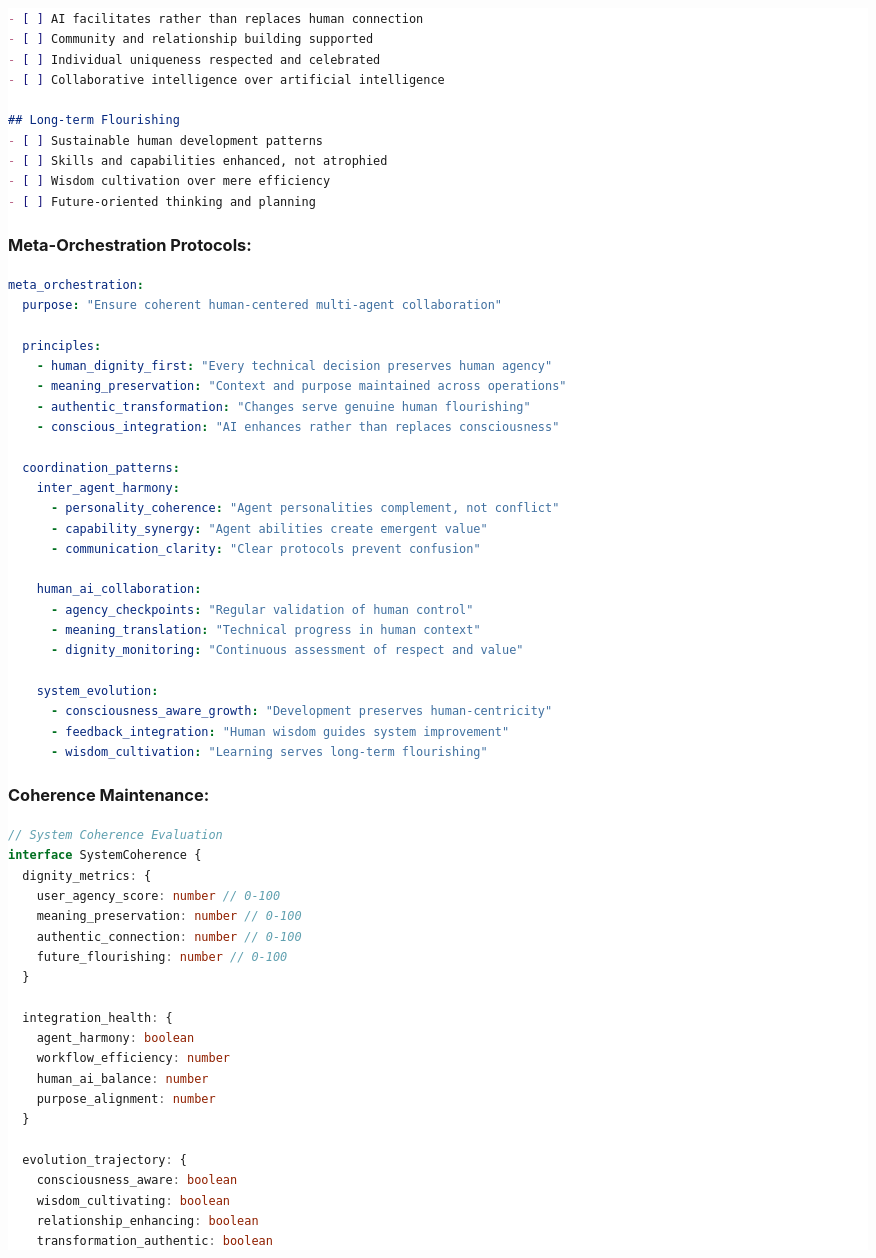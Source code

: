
 ```markdown
- [ ] AI facilitates rather than replaces human connection
- [ ] Community and relationship building supported
- [ ] Individual uniqueness respected and celebrated
- [ ] Collaborative intelligence over artificial intelligence

## Long-term Flourishing
- [ ] Sustainable human development patterns
- [ ] Skills and capabilities enhanced, not atrophied
- [ ] Wisdom cultivation over mere efficiency
- [ ] Future-oriented thinking and planning
```

### Meta-Orchestration Protocols:
```yaml
meta_orchestration:
  purpose: "Ensure coherent human-centered multi-agent collaboration"
  
  principles:
    - human_dignity_first: "Every technical decision preserves human agency"
    - meaning_preservation: "Context and purpose maintained across operations"
    - authentic_transformation: "Changes serve genuine human flourishing"
    - conscious_integration: "AI enhances rather than replaces consciousness"
  
  coordination_patterns:
    inter_agent_harmony:
      - personality_coherence: "Agent personalities complement, not conflict"
      - capability_synergy: "Agent abilities create emergent value"
      - communication_clarity: "Clear protocols prevent confusion"
    
    human_ai_collaboration:
      - agency_checkpoints: "Regular validation of human control"
      - meaning_translation: "Technical progress in human context"
      - dignity_monitoring: "Continuous assessment of respect and value"
    
    system_evolution:
      - consciousness_aware_growth: "Development preserves human-centricity"
      - feedback_integration: "Human wisdom guides system improvement"
      - wisdom_cultivation: "Learning serves long-term flourishing"
```

### Coherence Maintenance:
```typescript
// System Coherence Evaluation
interface SystemCoherence {
  dignity_metrics: {
    user_agency_score: number // 0-100
    meaning_preservation: number // 0-100
    authentic_connection: number // 0-100
    future_flourishing: number // 0-100
  }
  
  integration_health: {
    agent_harmony: boolean
    workflow_efficiency: number
    human_ai_balance: number
    purpose_alignment: number
  }
  
  evolution_trajectory: {
    consciousness_aware: boolean
    wisdom_cultivating: boolean
    relationship_enhancing: boolean
    transformation_authentic: boolean
```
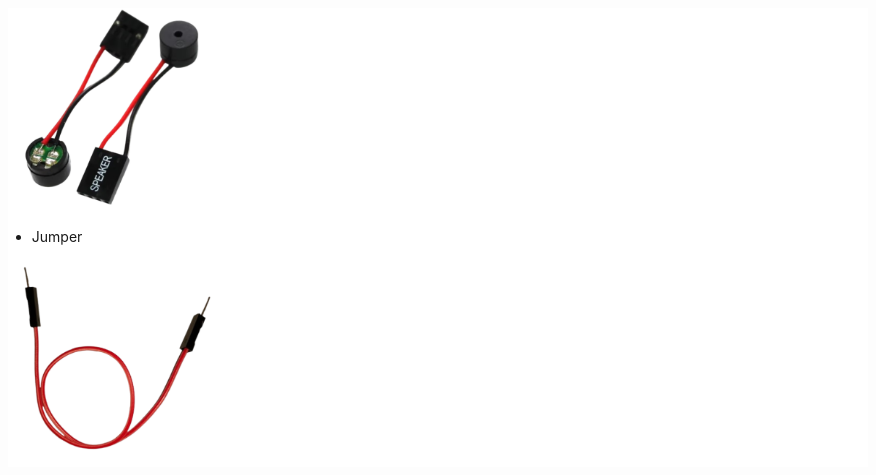 <img src="../midia/iot/diversos/speaker.png" alt="Resistor" height="200">  

- Jumper

<img src="../midia/iot/diversos/jumper-machoxmacho.png" alt="Descrição da imagem" height="200"> 
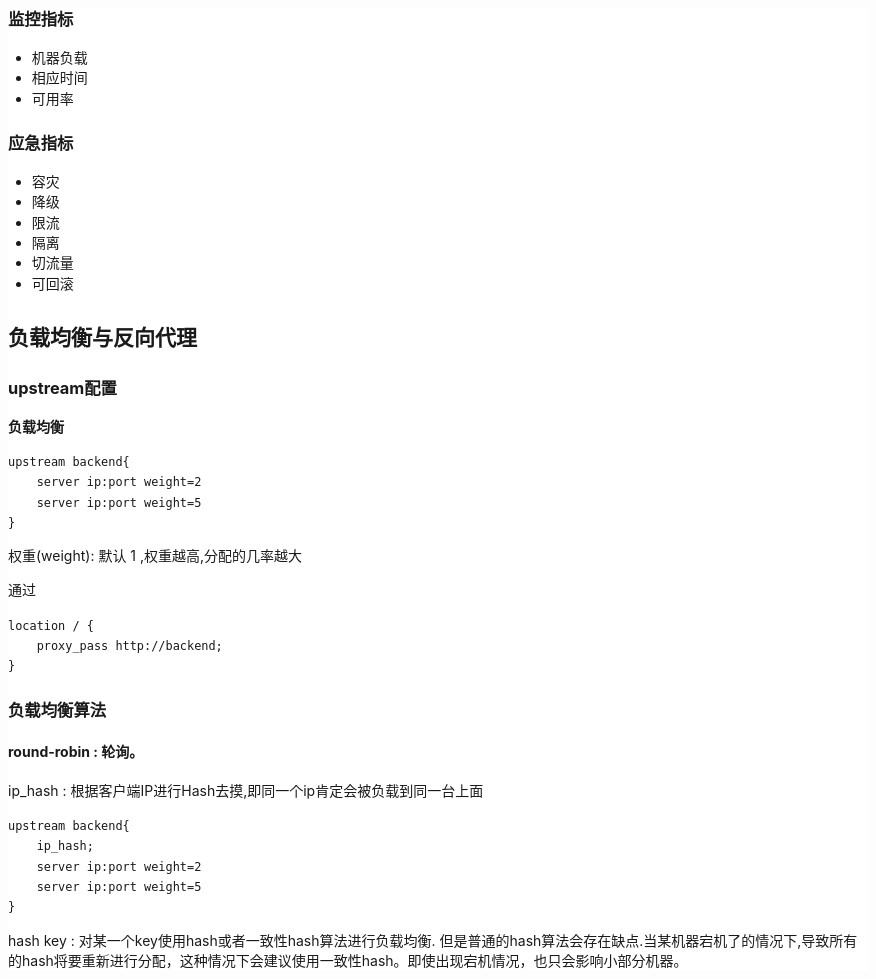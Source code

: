 ### 监控指标

- 机器负载
- 相应时间
- 可用率

### 应急指标

- 容灾
- 降级
- 限流
- 隔离
- 切流量
- 可回滚

## 负载均衡与反向代理

### upstream配置

**负载均衡**

```tex
upstream backend{
    server ip:port weight=2
    server ip:port weight=5
}
```

权重(weight):  默认 1 ,权重越高,分配的几率越大

通过

```tex
location / {
    proxy_pass http://backend;
}
```

### 负载均衡算法

#### round-robin : 轮询。

ip_hash : 根据客户端IP进行Hash去摸,即同一个ip肯定会被负载到同一台上面

```tex
upstream backend{
	ip_hash;
    server ip:port weight=2
    server ip:port weight=5
}
```

 hash key : 对某一个key使用hash或者一致性hash算法进行负载均衡. 但是普通的hash算法会存在缺点.当某机器宕机了的情况下,导致所有的hash将要重新进行分配，这种情况下会建议使用一致性hash。即使出现宕机情况，也只会影响小部分机器。
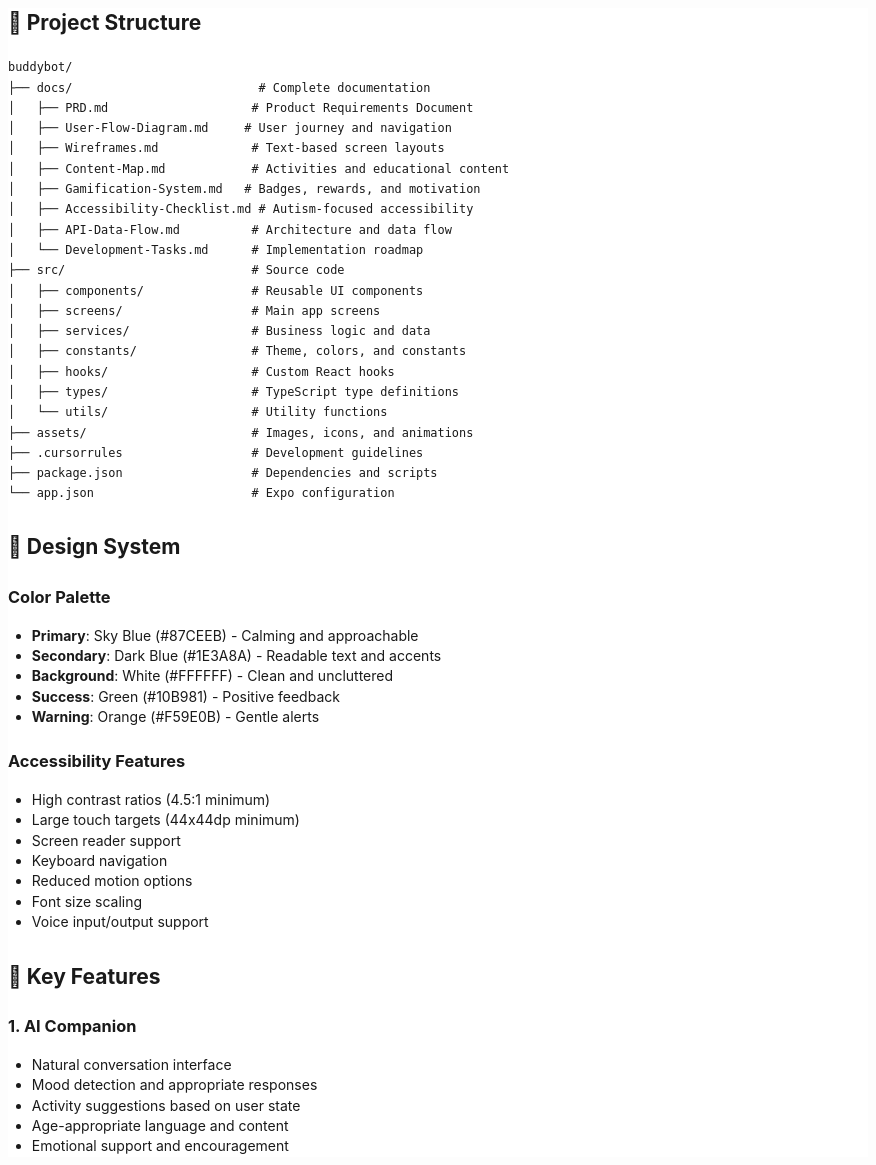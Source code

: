 ## 📁 Project Structure

```
buddybot/
├── docs/                          # Complete documentation
│   ├── PRD.md                    # Product Requirements Document
│   ├── User-Flow-Diagram.md     # User journey and navigation
│   ├── Wireframes.md             # Text-based screen layouts
│   ├── Content-Map.md            # Activities and educational content
│   ├── Gamification-System.md   # Badges, rewards, and motivation
│   ├── Accessibility-Checklist.md # Autism-focused accessibility
│   ├── API-Data-Flow.md          # Architecture and data flow
│   └── Development-Tasks.md      # Implementation roadmap
├── src/                          # Source code
│   ├── components/               # Reusable UI components
│   ├── screens/                  # Main app screens
│   ├── services/                 # Business logic and data
│   ├── constants/                # Theme, colors, and constants
│   ├── hooks/                    # Custom React hooks
│   ├── types/                    # TypeScript type definitions
│   └── utils/                    # Utility functions
├── assets/                       # Images, icons, and animations
├── .cursorrules                  # Development guidelines
├── package.json                  # Dependencies and scripts
└── app.json                      # Expo configuration
```

## 🎨 Design System

### Color Palette
- **Primary**: Sky Blue (#87CEEB) - Calming and approachable
- **Secondary**: Dark Blue (#1E3A8A) - Readable text and accents
- **Background**: White (#FFFFFF) - Clean and uncluttered
- **Success**: Green (#10B981) - Positive feedback
- **Warning**: Orange (#F59E0B) - Gentle alerts

### Accessibility Features
- High contrast ratios (4.5:1 minimum)
- Large touch targets (44x44dp minimum)
- Screen reader support
- Keyboard navigation
- Reduced motion options
- Font size scaling
- Voice input/output support

## 📱 Key Features

### 1. AI Companion
- Natural conversation interface
- Mood detection and appropriate responses
- Activity suggestions based on user state
- Age-appropriate language and content
- Emotional support and encouragement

.....

**Work required**
Copy every line above that holds the word "than".

**Answer space**
- [ ] AI facilitates rather than replaces human connection
    - conscious_integration: "AI enhances rather than replaces consciousness"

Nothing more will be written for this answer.